Il partito di coalizione D66 ha richiesto un’indagine esterna ed imparziale sulle accuse di molestie sessuali mosse nei confronti del partito, ha detto la presidentessa Sigrid Kaag. La dichiarazione ha seguito un post fatto su un blog in cui un utente anonimo accusa membri influenti del partito di aver molestato “donne che lavorano o che volevano lavorare all’interno di D66”.

Il blog accusa principalmente l’ex capo della commissione di selezione del partito. “Ha iniziato a comportarsi in modo fastidioso quando l’ho rifiutato. Voleva di più, sia dal punto di vita di una relazione sia dal punto di vista sessuale. Io non volevo, quindi potevo benissimo scordarmi delle mie ambizioni politiche all’interno del partito“, scrive la donna.

Secondo lei, la leadership del partito sapeva di questo fatto, ma non sono intervenuti. L’ex leader Alexander Pechtold si è limitato ad “ammonire” l’uomo. “Trovo totalmente assurdo che non sia stato espulso”. 

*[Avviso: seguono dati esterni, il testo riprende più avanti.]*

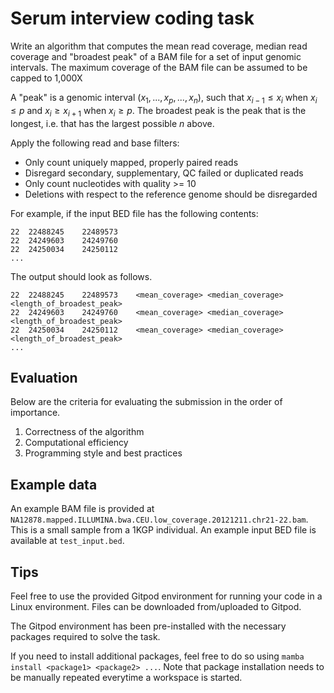 # Serum interview coding task

Write an algorithm that computes the mean read coverage, median read coverage
and "broadest peak" of a BAM file for a set of input genomic intervals. The
maximum coverage of the BAM file can be assumed to be capped to 1,000X

A "peak" is a genomic interval $(x_1, ..., x_p, ..., x_n)$, such that
$x_{i-1} \le x_i$ when $x_i \le p$ and $x_i \ge x_{i + 1}$ when $x_i \ge p$. The broadest peak is the peak that is the longest, i.e. that has the largest
possible $n$ above.

Apply the following read and base filters:

* Only count uniquely mapped, properly paired reads
* Disregard secondary, supplementary, QC failed or duplicated reads
* Only count nucleotides with quality >= 10
* Deletions with respect to the reference genome should be disregarded

For example, if the input BED file has the following contents:

    22  22488245    22489573
    22  24249603    24249760
    22  24250034    24250112
    ...

The output should look as follows.

    22  22488245    22489573    <mean_coverage> <median_coverage>   <length_of_broadest_peak>
    22  24249603    24249760    <mean_coverage> <median_coverage>   <length_of_broadest_peak>
    22  24250034    24250112    <mean_coverage> <median_coverage>   <length_of_broadest_peak>
    ...


## Evaluation

Below are the criteria for evaluating the submission in the order of importance.

1. Correctness of the algorithm
2. Computational efficiency
3. Programming style and best practices


## Example data

An example BAM file is provided at
`NA12878.mapped.ILLUMINA.bwa.CEU.low_coverage.20121211.chr21-22.bam`. This is a
small sample from a 1KGP individual. An example input BED file is available at
`test_input.bed`.


## Tips

Feel free to use the provided Gitpod environment for running your code in a
Linux environment. Files can be downloaded from/uploaded to Gitpod.

The Gitpod environment has been pre-installed with the necessary packages
required to solve the task.

If you need to install additional packages, feel free to do so using `mamba
install <package1> <package2> ...`. Note that package installation needs to be
manually repeated everytime a workspace is started.
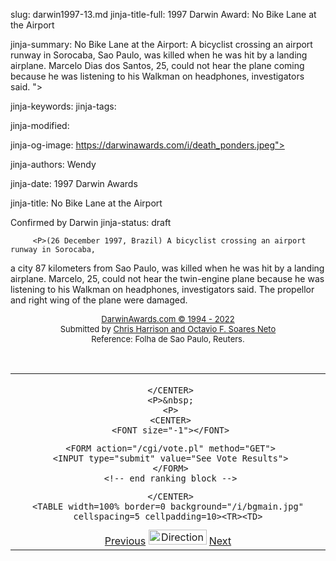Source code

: slug: darwin1997-13.md
jinja-title-full: 1997 Darwin Award: No Bike Lane at the Airport

jinja-summary: No Bike Lane at the Airport: A bicyclist crossing an airport runway in Sorocaba, Sao Paulo, was killed when he was hit by a landing airplane. Marcelo Dias dos Santos, 25, could not hear the plane coming because he was listening to his Walkman on headphones, investigators said. ">

jinja-keywords:
jinja-tags:

jinja-modified:

jinja-og-image: https://darwinawards.com/i/death_ponders.jpeg">

jinja-authors: Wendy

jinja-date: 1997 Darwin Awards


jinja-title: No Bike Lane at the Airport

Confirmed by Darwin
jinja-status: draft

		 <P>(26 December 1997, Brazil) A bicyclist crossing an airport runway in Sorocaba,
a city 87 kilometers from Sao Paulo, was killed when he was hit by a landing airplane. Marcelo, 25, could not hear the twin-engine plane because he was listening to
his Walkman on headphones, investigators said.
	 <!-- Marcelo Dias dos Santos --> The propellor and right wing of the plane were damaged. </P>
		 <P align="center">
	 <FONT size="-1">
	 <A href="http://darwinawards.com/misc/copyright.html">
	 DarwinAwards.com &copy; 1994 - 2022</A>
	 <BR>
		 </FONT><FONT size="-1">Submitted by <A
		 href="http://www-icparc.doc.ic.ac.uk/~cah1/">Chris
		 Harrison and Octavio F. Soares Neto<BR>
		 </A></FONT><FONT size="-1">Reference: Folha de Sao Paulo, Reuters.</FONT><FONT size="-1">
	 </FONT>
	 </P>
		 </TD>
	 </TR>
	 </TABLE>
	 <P>&nbsp;</P>
	 </CENTER>
</TD></TR></TABLE>
<TABLE width=100% border=0 cellspacing=5 cellpadding=10>
<TR valign="top">
	<TD colspan="2">
	 <P>
	 <CENTER>

	 </CENTER>
	 <P>&nbsp;
	 <P>
	 <CENTER>
	 <FONT size="-1"></FONT>
<!-- begin ranking block -->
	 <FORM action="/cgi/vote.pl" method="GET">
	 <INPUT type="submit" value="See Vote Results">
	 </FORM>
	 <!-- end ranking block -->

<!-- formerly email_a_friend pl -->

	 </CENTER>
	<TABLE width=100% border=0 background="/i/bgmain.jpg" cellspacing=5 cellpadding=10><TR><TD>
<CENTER>
<A href="darwin1997-12.html">Previous</A> <IMG src="/i/arrowani.gif" width="93" height="24" border="0" alt="Directions"> <A href="darwin1997-14.html">Next</A>
</CENTER>
</H2>
</CENTER>

<!--#include file=nav_1997.html -->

L’autrice del post spiega che il problema non è limitato al suo caso: è una cosa che accade di frequente all’interno di D66. “è risaputo da tutti che molti parlamentari, ex leader del partito e potenti strateghi, spesso rivolgono le proprie attenzioni verso donne che lavorano o che vorrebbero lavorare all’interno del partito”. 

La Kaag ha dichiarato giovedì che chiederà al governo di indagare su queste accuse. “Penso che un’indagine sia necessaria il prima possibile. Il fatto che questi fatti siano avvenuti nel passato non è rilevante”, ha detto, aggiungendo che il post l’ha “scioccata molto”. 

Ha inoltre chiesto all’autrice di farsi avanti. “Spero che voglia raccontare la sua storia alla magistratura e a ch Isi occuperà delle indagini. Questo appello non è rivolto solo a lei, ma a tutte le donne che hanno avuto esperienze simili e vogliono farsi avanti durante le indagini”.